▸ **YOUR ASSIGNMENT**
Write out the entries below exactly. End with the line that contains "through 3389/tcp port.".
---- INFORMATION PROVIDED
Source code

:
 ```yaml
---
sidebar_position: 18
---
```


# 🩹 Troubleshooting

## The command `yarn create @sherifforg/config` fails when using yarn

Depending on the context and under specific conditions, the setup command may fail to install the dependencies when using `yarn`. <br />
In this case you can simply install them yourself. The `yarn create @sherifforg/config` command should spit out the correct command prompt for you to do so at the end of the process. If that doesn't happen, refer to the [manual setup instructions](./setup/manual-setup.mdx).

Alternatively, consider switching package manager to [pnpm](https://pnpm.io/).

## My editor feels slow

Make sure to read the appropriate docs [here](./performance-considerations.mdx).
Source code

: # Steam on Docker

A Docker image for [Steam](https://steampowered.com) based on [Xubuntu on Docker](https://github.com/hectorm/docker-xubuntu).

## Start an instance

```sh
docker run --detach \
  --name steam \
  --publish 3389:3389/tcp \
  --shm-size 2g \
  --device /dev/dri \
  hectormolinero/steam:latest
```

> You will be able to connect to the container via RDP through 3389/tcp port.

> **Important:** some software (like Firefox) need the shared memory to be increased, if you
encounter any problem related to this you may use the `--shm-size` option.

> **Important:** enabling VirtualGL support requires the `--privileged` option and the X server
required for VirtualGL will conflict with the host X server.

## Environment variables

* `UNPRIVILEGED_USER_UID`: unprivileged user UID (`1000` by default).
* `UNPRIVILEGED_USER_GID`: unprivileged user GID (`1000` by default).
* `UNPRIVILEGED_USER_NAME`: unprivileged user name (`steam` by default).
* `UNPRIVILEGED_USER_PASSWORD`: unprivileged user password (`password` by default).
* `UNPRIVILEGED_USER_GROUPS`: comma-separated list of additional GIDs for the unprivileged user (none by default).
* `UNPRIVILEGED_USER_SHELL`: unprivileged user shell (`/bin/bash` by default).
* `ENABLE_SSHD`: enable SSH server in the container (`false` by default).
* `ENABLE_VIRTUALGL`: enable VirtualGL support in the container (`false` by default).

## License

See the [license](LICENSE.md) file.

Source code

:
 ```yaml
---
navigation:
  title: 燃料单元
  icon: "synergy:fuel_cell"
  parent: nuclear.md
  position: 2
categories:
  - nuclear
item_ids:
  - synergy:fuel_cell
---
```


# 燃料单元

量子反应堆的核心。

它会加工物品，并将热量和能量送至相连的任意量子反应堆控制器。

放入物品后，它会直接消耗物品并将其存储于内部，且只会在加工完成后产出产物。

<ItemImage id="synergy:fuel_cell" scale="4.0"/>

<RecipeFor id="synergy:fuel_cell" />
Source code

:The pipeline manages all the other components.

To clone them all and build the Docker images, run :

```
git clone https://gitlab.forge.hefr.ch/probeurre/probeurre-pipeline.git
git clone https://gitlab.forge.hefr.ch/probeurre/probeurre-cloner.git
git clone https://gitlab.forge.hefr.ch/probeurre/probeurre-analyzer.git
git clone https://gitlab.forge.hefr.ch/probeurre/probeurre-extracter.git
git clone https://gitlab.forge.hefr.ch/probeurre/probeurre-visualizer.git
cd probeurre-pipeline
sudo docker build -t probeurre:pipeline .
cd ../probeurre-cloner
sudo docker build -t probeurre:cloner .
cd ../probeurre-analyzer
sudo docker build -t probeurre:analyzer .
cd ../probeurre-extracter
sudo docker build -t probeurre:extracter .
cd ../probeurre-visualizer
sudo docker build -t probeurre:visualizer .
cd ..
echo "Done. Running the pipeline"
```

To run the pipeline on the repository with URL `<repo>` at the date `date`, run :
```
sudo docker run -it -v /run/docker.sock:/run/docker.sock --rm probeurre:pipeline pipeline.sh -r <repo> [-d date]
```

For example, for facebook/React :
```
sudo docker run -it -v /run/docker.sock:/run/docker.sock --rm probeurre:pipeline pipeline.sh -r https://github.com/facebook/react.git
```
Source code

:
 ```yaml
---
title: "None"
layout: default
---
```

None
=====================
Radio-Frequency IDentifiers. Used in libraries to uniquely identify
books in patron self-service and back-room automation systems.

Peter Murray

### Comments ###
--------
▸ **RESPONSE TO THIS EXERCISE**
Source code

:
 ```yaml
---
sidebar_position: 18
---
```


# 🩹 Troubleshooting

## The command `yarn create @sherifforg/config` fails when using yarn

Depending on the context and under specific conditions, the setup command may fail to install the dependencies when using `yarn`. <br />
In this case you can simply install them yourself. The `yarn create @sherifforg/config` command should spit out the correct command prompt for you to do so at the end of the process. If that doesn't happen, refer to the [manual setup instructions](./setup/manual-setup.mdx).

Alternatively, consider switching package manager to [pnpm](https://pnpm.io/).

## My editor feels slow

Make sure to read the appropriate docs [here](./performance-considerations.mdx).
Source code

: # Steam on Docker

A Docker image for [Steam](https://steampowered.com) based on [Xubuntu on Docker](https://github.com/hectorm/docker-xubuntu).

## Start an instance

```sh
docker run --detach \
  --name steam \
  --publish 3389:3389/tcp \
  --shm-size 2g \
  --device /dev/dri \
  hectormolinero/steam:latest
```

> You will be able to connect to the container via RDP through 3389/tcp port.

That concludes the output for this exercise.